The boat on which Cherie Wood, 46, and her husband Jonathan, 48, were living was moored off St Martin, an island in the northeast Caribbean Sea with a population of roughly 77 000, when the area took a direct hit five days ago.

Yesterday, Cherie’s sister Mary-Anne Thompson, 42, who now lives in Australia, said had the couple stayed aboard the yacht – their original plan – they would be dead.

During its passage through the Caribbean, Irma was ranked at the top end of the scale of hurricane intensity, a Category 5, for days.

It carried maximum sustained winds of up to 295km/h when it crashed into the Leeward Islands made up of Barbuda, St Martin and Anguilla.

The couple had sailed the uninsured yacht from Cape Town to Brazil and finally St Martin, where they had been cleaning other boats to make a living.

The Woods, whose yacht was among dozens that sank, had fortunatel­y gone ashore where a stranger invited them to stay in his flat.

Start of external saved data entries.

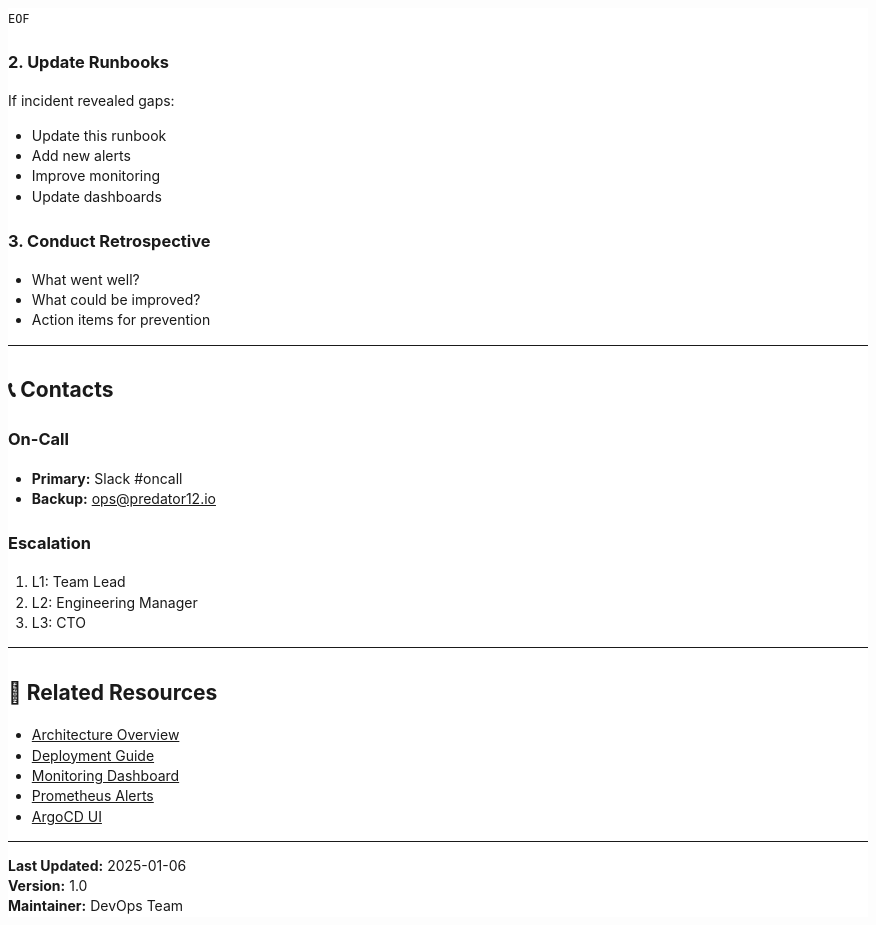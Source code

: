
 ```bash
EOF
```

### 2. Update Runbooks

If incident revealed gaps:
- Update this runbook
- Add new alerts
- Improve monitoring
- Update dashboards

### 3. Conduct Retrospective

- What went well?
- What could be improved?
- Action items for prevention

---

## 📞 Contacts

### On-Call
- **Primary:** Slack #oncall
- **Backup:** ops@predator12.io

### Escalation
1. L1: Team Lead
2. L2: Engineering Manager
3. L3: CTO

---

## 🔗 Related Resources

- [Architecture Overview](../docs/ARCHITECTURE.md)
- [Deployment Guide](../docs/DEPLOYMENT.md)
- [Monitoring Dashboard](http://grafana:3000/d/predator12)
- [Prometheus Alerts](http://prometheus:9090/alerts)
- [ArgoCD UI](http://argocd:8080)

---

**Last Updated:** 2025-01-06  
**Version:** 1.0  
**Maintainer:** DevOps Team
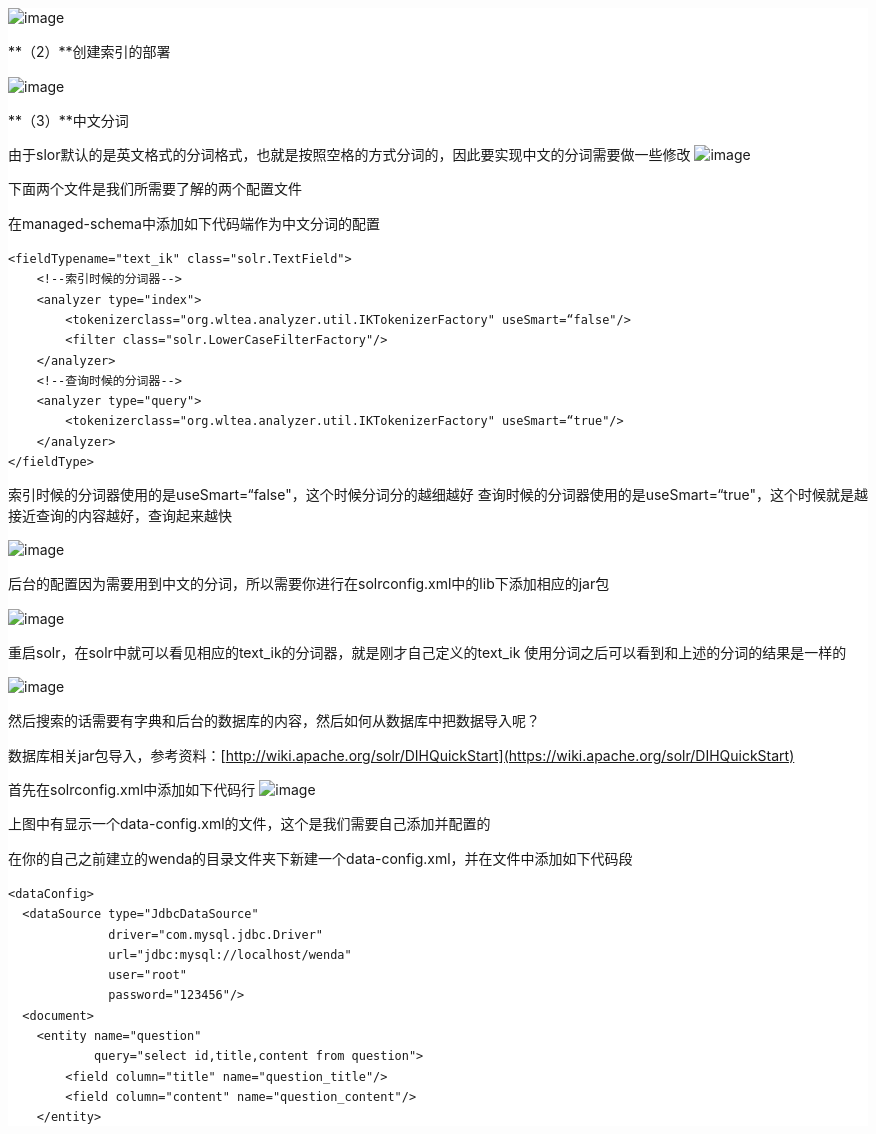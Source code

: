 ![image](http://490.github.io/images/20190510_075129.png)

**（2）**创建索引的部署

![image](http://490.github.io/images/20190510_075135.png)

 **（3）**中文分词

由于slor默认的是英文格式的分词格式，也就是按照空格的方式分词的，因此要实现中文的分词需要做一些修改
![image](http://490.github.io/images/20190510_075149.png)

下面两个文件是我们所需要了解的两个配置文件

在managed-schema中添加如下代码端作为中文分词的配置
```
<fieldTypename="text_ik" class="solr.TextField">
    <!--索引时候的分词器-->
    <analyzer type="index">
        <tokenizerclass="org.wltea.analyzer.util.IKTokenizerFactory" useSmart=“false"/>
        <filter class="solr.LowerCaseFilterFactory"/>
    </analyzer>
    <!--查询时候的分词器-->
    <analyzer type="query">
        <tokenizerclass="org.wltea.analyzer.util.IKTokenizerFactory" useSmart=“true"/>
    </analyzer>
</fieldType>

```

索引时候的分词器使用的是useSmart=“false"，这个时候分词分的越细越好
查询时候的分词器使用的是useSmart=“true"，这个时候就是越接近查询的内容越好，查询起来越快

![image](http://490.github.io/images/20190510_080237.png)

后台的配置因为需要用到中文的分词，所以需要你进行在solrconfig.xml中的lib下添加相应的jar包

![image](http://490.github.io/images/20190510_080634.png)


重启solr，在solr中就可以看见相应的text_ik的分词器，就是刚才自己定义的text_ik
使用分词之后可以看到和上述的分词的结果是一样的

![image](http://490.github.io/images/20190510_080701.png)

然后搜索的话需要有字典和后台的数据库的内容，然后如何从数据库中把数据导入呢？

数据库相关jar包导入，参考资料：[http://wiki.apache.org/solr/DIHQuickStart](https://wiki.apache.org/solr/DIHQuickStart)

首先在solrconfig.xml中添加如下代码行
![image](http://490.github.io/images/20190510_080743.png)

上图中有显示一个data-config.xml的文件，这个是我们需要自己添加并配置的

在你的自己之前建立的wenda的目录文件夹下新建一个data-config.xml，并在文件中添加如下代码段
```
<dataConfig>
  <dataSource type="JdbcDataSource" 
              driver="com.mysql.jdbc.Driver"
              url="jdbc:mysql://localhost/wenda" 
              user="root" 
              password="123456"/>
  <document>
    <entity name="question" 
            query="select id,title,content from question">
        <field column="title" name="question_title"/>
        <field column="content" name="question_content"/>
    </entity>
```
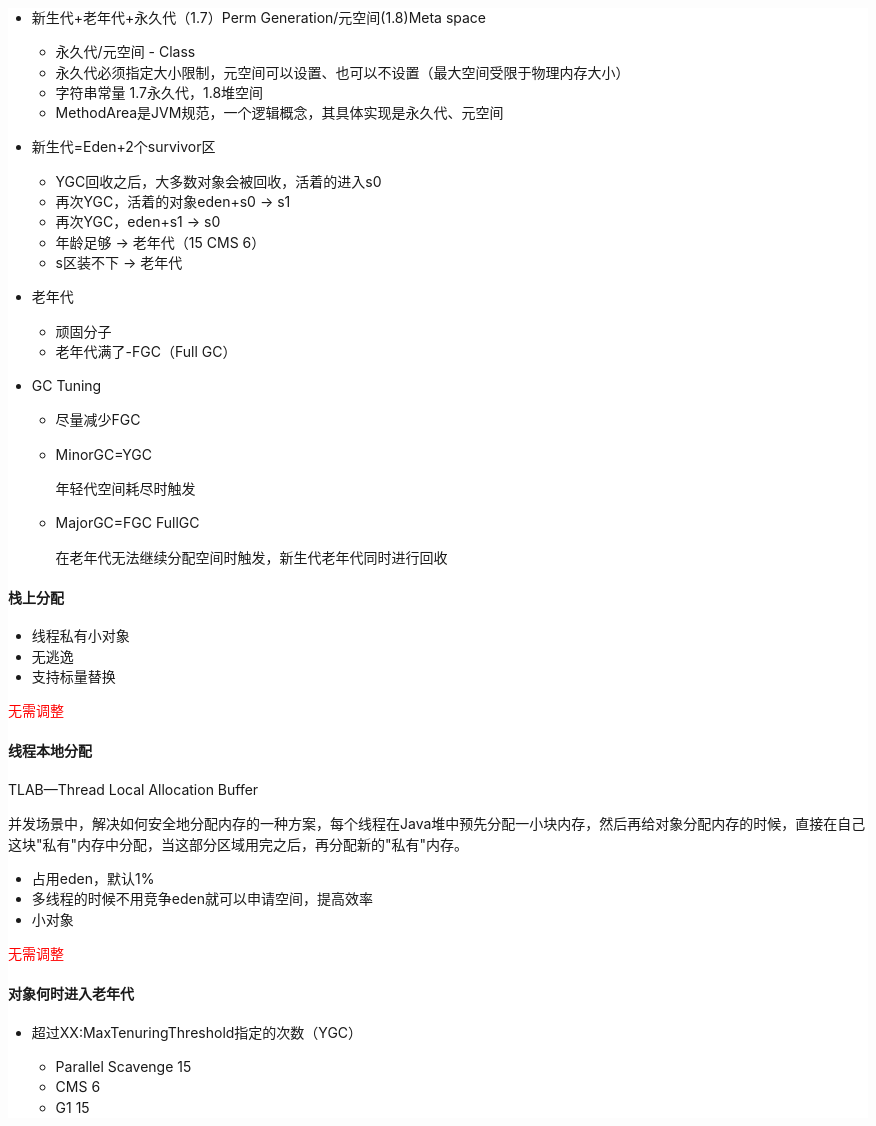 + 新生代+老年代+永久代（1.7）Perm Generation/元空间(1.8)Meta space

  + 永久代/元空间  - Class
  + 永久代必须指定大小限制，元空间可以设置、也可以不设置（最大空间受限于物理内存大小）
  + 字符串常量 1.7永久代，1.8堆空间
  + MethodArea是JVM规范，一个逻辑概念，其具体实现是永久代、元空间

+ 新生代=Eden+2个survivor区

  + YGC回收之后，大多数对象会被回收，活着的进入s0
  + 再次YGC，活着的对象eden+s0 -> s1
  + 再次YGC，eden+s1 -> s0
  + 年龄足够 -> 老年代（15 CMS 6）
  + s区装不下 -> 老年代

+ 老年代

  + 顽固分子
  + 老年代满了-FGC（Full GC）

+ GC Tuning

  + 尽量减少FGC

  + MinorGC=YGC

    年轻代空间耗尽时触发

  + MajorGC=FGC  FullGC

    在老年代无法继续分配空间时触发，新生代老年代同时进行回收

#### 栈上分配

+ 线程私有小对象
+ 无逃逸
+ 支持标量替换

<span style="color:red">无需调整</span>

#### 线程本地分配

TLAB—Thread Local Allocation Buffer

并发场景中，解决如何安全地分配内存的一种方案，每个线程在Java堆中预先分配一小块内存，然后再给对象分配内存的时候，直接在自己这块"私有"内存中分配，当这部分区域用完之后，再分配新的"私有"内存。

+ 占用eden，默认1%
+ 多线程的时候不用竞争eden就可以申请空间，提高效率
+ 小对象

<span style="color:red">无需调整</span>

#### 对象何时进入老年代

+ 超过XX:MaxTenuringThreshold指定的次数（YGC）

  + Parallel Scavenge 15
  + CMS 6
  + G1 15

The roof was ripped off the apartment building and the couple forced to hunker down in the bathroom with their host.

In a series of messages from Cherie to her sisters, the devastatio­n of Hurricane Irma, which killed eight people on St Martin, is evident.

In one Cherie wrote on Friday, she said: “We survived the first hurricane but have another one coming tomorrow.

“The island is a complete disaster zone and they are shutting it down for about a year.

“We sat in the toilet area which was the only place left with a roof and walls. “We have lost everything, the boat is upside down and sank so all our belongings are lost.

“There is no food or water, but we are at a friend’s house so are all ok for now.”

She said the island looked like Armageddon.

The second hurricane referred to was Jose, which hit on Saturday. The islands were spared a direct blow.

Cherie’s father, Gilbert Lawler, 70, who lives in Port Elizabeth, said all he wanted was his daughter – who went to Victoria Park High School and grew up in Lorraine – home.

Yesterday, reports indicated a crime wave on the island had everyone on edge, with shop owners forced to chase looters away with machetes.

But without money, passports or even clothes, Thompson believes escaping the lawless island will be a difficult task for her sister so she has set up a Go Fund Me page called Hurricane Irma Relief For My Family.

In tears on the phone from Mandurah in Western Australia yesterday, she said: “It’s really bad. I don’t know how to get them out.

“They didn’t insure the boat and it [Irma] has taken their whole life.

“They can’t access anything, there is nothing on the island and they have lost their passports and all their documentat­ion.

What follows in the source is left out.